Wien - Das Wort "Tragödie" ist schnell gesagt (und hingeschrieben). Aus diesem Prozess schreit es heraus: ein kurzer Kraftakt, ein leichter Faustschlag. Und am nächsten Tag erfährt der gut situierte 23-jährige Kaufmann aus der Zeitung, dass er einen Menschen getötet hat.

Ein Uhr nachts im ersten Bezirk. Den betrunkenen Alex (25) wollen sie gerade nach Hause schleppen. Seine Energie reicht aber noch aus, um eine Autoscheibe einzuschlagen. Die Alarmanlage geht los. Da tauchen zwei Burschen auf. Einer rennt auf die Gruppe zu, steuert Alex an, schreit "Arschloch" und versetzt ihm einen Schlag ins Gesicht.

Schädeltrauma

"Alex ist auf eine schlimme Art umgefallen", schildert seine Begleiterin. "Wie ein Brett?", fragt die Richterin. "Wie ein Sack", sagt die Zeugin. Der Mann krachte mit dem Kopf auf den Asphalt und war sofort tot. Er starb in Folge eines Schütteltraumas, bei dem die Venen abgeklemmt wurden und Blut ins Gehirn trat.

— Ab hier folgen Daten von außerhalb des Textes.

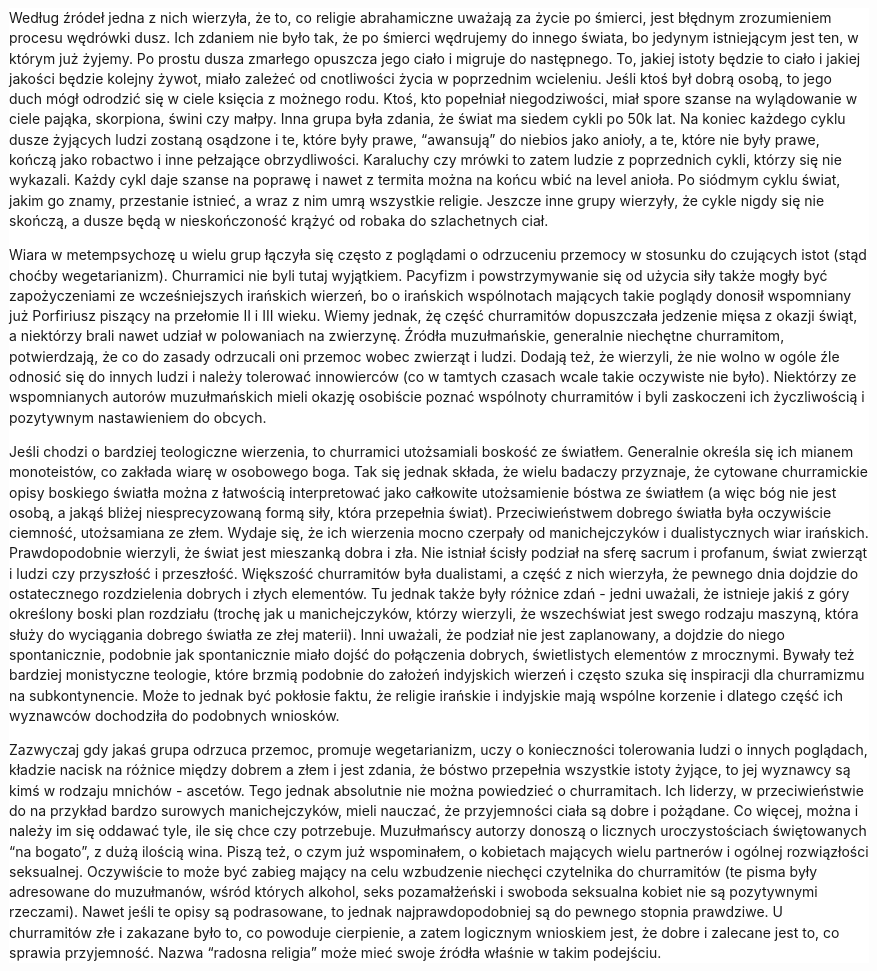 Według źródeł jedna z nich wierzyła, że to, co religie abrahamiczne uważają za życie po śmierci, jest błędnym zrozumieniem procesu wędrówki dusz. Ich zdaniem nie było tak, że po śmierci wędrujemy do innego świata, bo jedynym istniejącym jest ten, w którym już żyjemy. Po prostu dusza zmarłego opuszcza jego ciało i migruje do następnego. To, jakiej istoty będzie to ciało i jakiej jakości będzie kolejny żywot, miało zależeć od cnotliwości życia w poprzednim wcieleniu. Jeśli ktoś był dobrą osobą, to jego duch mógł odrodzić się w ciele księcia z możnego rodu. Ktoś, kto popełniał niegodziwości, miał spore szanse na wylądowanie w ciele pająka, skorpiona, świni czy małpy. Inna grupa była zdania, że świat ma siedem cykli po 50k lat. Na koniec każdego cyklu dusze żyjących ludzi zostaną osądzone i te, które były prawe, “awansują” do niebios jako anioły, a te, które nie były prawe, kończą jako robactwo i inne pełzające obrzydliwości. Karaluchy czy mrówki to zatem ludzie z poprzednich cykli, którzy się nie wykazali. Każdy cykl daje szanse na poprawę i nawet z termita można na końcu wbić na level anioła. Po siódmym cyklu świat, jakim go znamy, przestanie istnieć, a wraz z nim umrą wszystkie religie. Jeszcze inne grupy wierzyły, że cykle nigdy się nie skończą, a dusze będą w nieskończoność krążyć od robaka do szlachetnych ciał.

Wiara w metempsychozę u wielu grup łączyła się często z poglądami o odrzuceniu przemocy w stosunku do czujących istot (stąd choćby wegetarianizm). Churramici nie byli tutaj wyjątkiem. Pacyfizm i powstrzymywanie się od użycia siły także mogły być zapożyczeniami ze wcześniejszych irańskich wierzeń, bo o irańskich wspólnotach mających takie poglądy donosił wspomniany już Porfiriusz piszący na przełomie II i III wieku. Wiemy jednak, żę część churramitów dopuszczała jedzenie mięsa z okazji świąt, a niektórzy brali nawet udział w polowaniach na zwierzynę. Źródła muzułmańskie, generalnie niechętne churramitom, potwierdzają, że co do zasady odrzucali oni przemoc wobec zwierząt i ludzi. Dodają też, że wierzyli, że nie wolno w ogóle źle odnosić się do innych ludzi i należy tolerować innowierców (co w tamtych czasach wcale takie oczywiste nie było). Niektórzy ze wspomnianych autorów muzułmańskich mieli okazję osobiście poznać wspólnoty churramitów i byli zaskoczeni ich życzliwością i pozytywnym nastawieniem do obcych.

Jeśli chodzi o bardziej teologiczne wierzenia, to churramici utożsamiali boskość ze światłem. Generalnie określa się ich mianem monoteistów, co zakłada wiarę w osobowego boga. Tak się jednak składa, że wielu badaczy przyznaje, że cytowane churramickie opisy boskiego światła można z łatwością interpretować jako całkowite utożsamienie bóstwa ze światłem (a więc bóg nie jest osobą, a jakąś bliżej niesprecyzowaną formą siły, która przepełnia świat). Przeciwieństwem dobrego światła była oczywiście ciemność, utożsamiana ze złem. Wydaje się, że ich wierzenia mocno czerpały od manichejczyków i dualistycznych wiar irańskich. Prawdopodobnie wierzyli, że świat jest mieszanką dobra i zła. Nie istniał ścisły podział na sferę sacrum i profanum, świat zwierząt i ludzi czy przyszłość i przeszłość. Większość churramitów była dualistami, a część z nich wierzyła, że pewnego dnia dojdzie do ostatecznego rozdzielenia dobrych i złych elementów. Tu jednak także były różnice zdań - jedni uważali, że istnieje jakiś z góry określony boski plan rozdziału (trochę jak u manichejczyków, którzy wierzyli, że wszechświat jest swego rodzaju maszyną, która służy do wyciągania dobrego światła ze złej materii). Inni uważali, że podział nie jest zaplanowany, a dojdzie do niego spontanicznie, podobnie jak spontanicznie miało dojść do połączenia dobrych, świetlistych elementów z mrocznymi. Bywały też bardziej monistyczne teologie, które brzmią podobnie do założeń indyjskich wierzeń i często szuka się inspiracji dla churramizmu na subkontynencie. Może to jednak być pokłosie faktu, że religie irańskie i indyjskie mają wspólne korzenie i dlatego część ich wyznawców dochodziła do podobnych wniosków.

Zazwyczaj gdy jakaś grupa odrzuca przemoc, promuje wegetarianizm, uczy o konieczności tolerowania ludzi o innych poglądach, kładzie nacisk na różnice między dobrem a złem i jest zdania, że bóstwo przepełnia wszystkie istoty żyjące, to jej wyznawcy są kimś w rodzaju mnichów - ascetów. Tego jednak absolutnie nie można powiedzieć o churramitach. Ich liderzy, w przeciwieństwie do na przykład bardzo surowych manichejczyków, mieli nauczać, że przyjemności ciała są dobre i pożądane. Co więcej, można i należy im się oddawać tyle, ile się chce czy potrzebuje. Muzułmańscy autorzy donoszą o licznych uroczystościach świętowanych “na bogato”, z dużą ilością wina. Piszą też, o czym już wspominałem, o kobietach mających wielu partnerów i ogólnej rozwiązłości seksualnej. Oczywiście to może być zabieg mający na celu wzbudzenie niechęci czytelnika do churramitów (te pisma były adresowane do muzułmanów, wśród których alkohol, seks pozamałżeński i swoboda seksualna kobiet nie są pozytywnymi rzeczami). Nawet jeśli te opisy są podrasowane, to jednak najprawdopodobniej są do pewnego stopnia prawdziwe. U churramitów złe i zakazane było to, co powoduje cierpienie, a zatem logicznym wnioskiem jest, że dobre i zalecane jest to, co sprawia przyjemność. Nazwa “radosna religia” może mieć swoje źródła właśnie w takim podejściu.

Noch einmal zurück: Ein Uhr nachts. Max und sein Freund steigen ins Auto, bemerken den Einbruch, Radio und CD-Träger fehlen. Sie wollen die Polizei anrufen, da geht schräg gegenüber eine Alarmanlage los. Sie sehen die Dreiergruppe. Der Große in der Mitte hat die Scheibe eingeschlagen. Das muss der Einbrecher sein, glaubt Max. Er läuft auf die Gruppe zu. "Ich hab nicht lange überlegt." - Faustschlag.

Kein Einbrecher

"Ich war zornig, ich hab überreagiert, es ist so dumm von mir gewesen", sagt er mit dünner Stimme. Warum er danach sofort weggelaufen ist? - Aus Angst vor einer Schlägerei. "Und da war so ein seltsames Gefühl", sagt er: "Ich meine, die Art, wie der Mann umgefallen ist." Am nächsten Tag wusste er, dass sein Opfer kein Autoeinbrecher war - und dass er ihn umgebracht hatte.

"Das kann sich keiner vorstellen, wie es einem da geht", sagt der Angeklagte unter Tränen: "Ich kann mich so sehr in die Familie hineinversetzen, was die für ein Leid haben muss."

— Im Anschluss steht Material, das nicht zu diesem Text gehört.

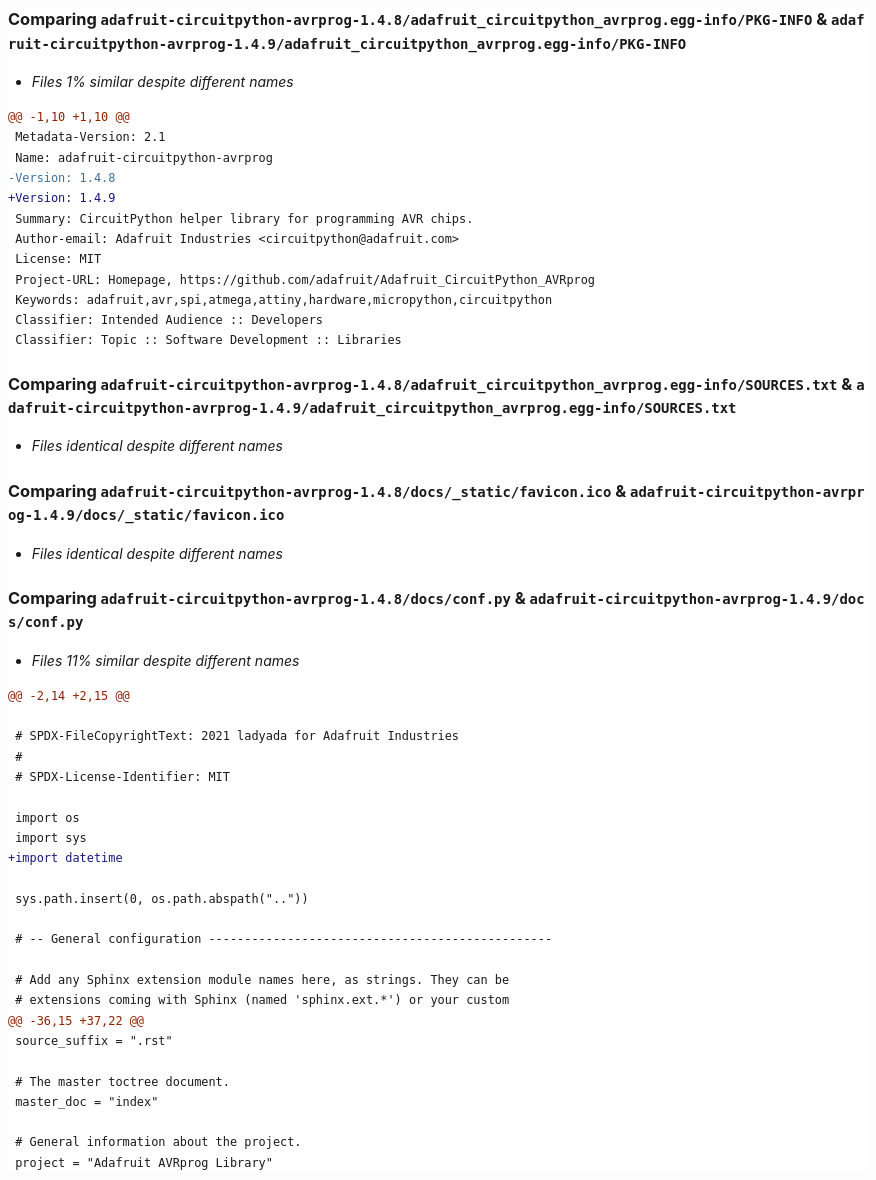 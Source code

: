 ### Comparing `adafruit-circuitpython-avrprog-1.4.8/adafruit_circuitpython_avrprog.egg-info/PKG-INFO` & `adafruit-circuitpython-avrprog-1.4.9/adafruit_circuitpython_avrprog.egg-info/PKG-INFO`

 * *Files 1% similar despite different names*

```diff
@@ -1,10 +1,10 @@
 Metadata-Version: 2.1
 Name: adafruit-circuitpython-avrprog
-Version: 1.4.8
+Version: 1.4.9
 Summary: CircuitPython helper library for programming AVR chips.
 Author-email: Adafruit Industries <circuitpython@adafruit.com>
 License: MIT
 Project-URL: Homepage, https://github.com/adafruit/Adafruit_CircuitPython_AVRprog
 Keywords: adafruit,avr,spi,atmega,attiny,hardware,micropython,circuitpython
 Classifier: Intended Audience :: Developers
 Classifier: Topic :: Software Development :: Libraries
```

### Comparing `adafruit-circuitpython-avrprog-1.4.8/adafruit_circuitpython_avrprog.egg-info/SOURCES.txt` & `adafruit-circuitpython-avrprog-1.4.9/adafruit_circuitpython_avrprog.egg-info/SOURCES.txt`

 * *Files identical despite different names*

### Comparing `adafruit-circuitpython-avrprog-1.4.8/docs/_static/favicon.ico` & `adafruit-circuitpython-avrprog-1.4.9/docs/_static/favicon.ico`

 * *Files identical despite different names*

### Comparing `adafruit-circuitpython-avrprog-1.4.8/docs/conf.py` & `adafruit-circuitpython-avrprog-1.4.9/docs/conf.py`

 * *Files 11% similar despite different names*

```diff
@@ -2,14 +2,15 @@
 
 # SPDX-FileCopyrightText: 2021 ladyada for Adafruit Industries
 #
 # SPDX-License-Identifier: MIT
 
 import os
 import sys
+import datetime
 
 sys.path.insert(0, os.path.abspath(".."))
 
 # -- General configuration ------------------------------------------------
 
 # Add any Sphinx extension module names here, as strings. They can be
 # extensions coming with Sphinx (named 'sphinx.ext.*') or your custom
@@ -36,15 +37,22 @@
 source_suffix = ".rst"
 
 # The master toctree document.
 master_doc = "index"
 
 # General information about the project.
 project = "Adafruit AVRprog Library"
```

Max wird wegen Körperverletzung mit Todesfolge zu 18 Monaten Haft verurteilt, drei davon unbedingt. "Das ist unumgänglich", sagt die Richterin: "Bei der unter jungen Leuten herrschenden Gewaltbereitschaft muss gezeigt werden, dass man nicht Selbstjustiz üben darf." (Daniel Glattauer, DER STANDARD Printausgabe, 11.11.2005)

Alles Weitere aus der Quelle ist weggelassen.